=== Section Start ===

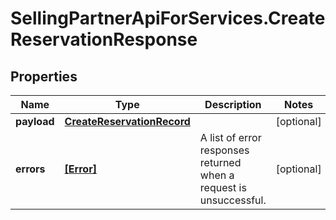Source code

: # SellingPartnerApiForServices.CreateReservationResponse

## Properties

Name | Type | Description | Notes
------------ | ------------- | ------------- | -------------
**payload** | [**CreateReservationRecord**](CreateReservationRecord.md) |  | [optional] 
**errors** | [**[Error]**](Error.md) | A list of error responses returned when a request is unsuccessful. | [optional]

=== Section End ===

→ Exercise objective
None of the pictures should be copied, but every record above must be returned exactly.

→ Result of this task
Source code

: # SellingPartnerApiForServices.CreateReservationResponse

## Properties

Name | Type | Description | Notes
------------ | ------------- | ------------- | -------------
**payload** | [**CreateReservationRecord**](CreateReservationRecord.md) |  | [optional] 
**errors** | [**[Error]**](Error.md) | A list of error responses returned when a request is unsuccessful. | [optional]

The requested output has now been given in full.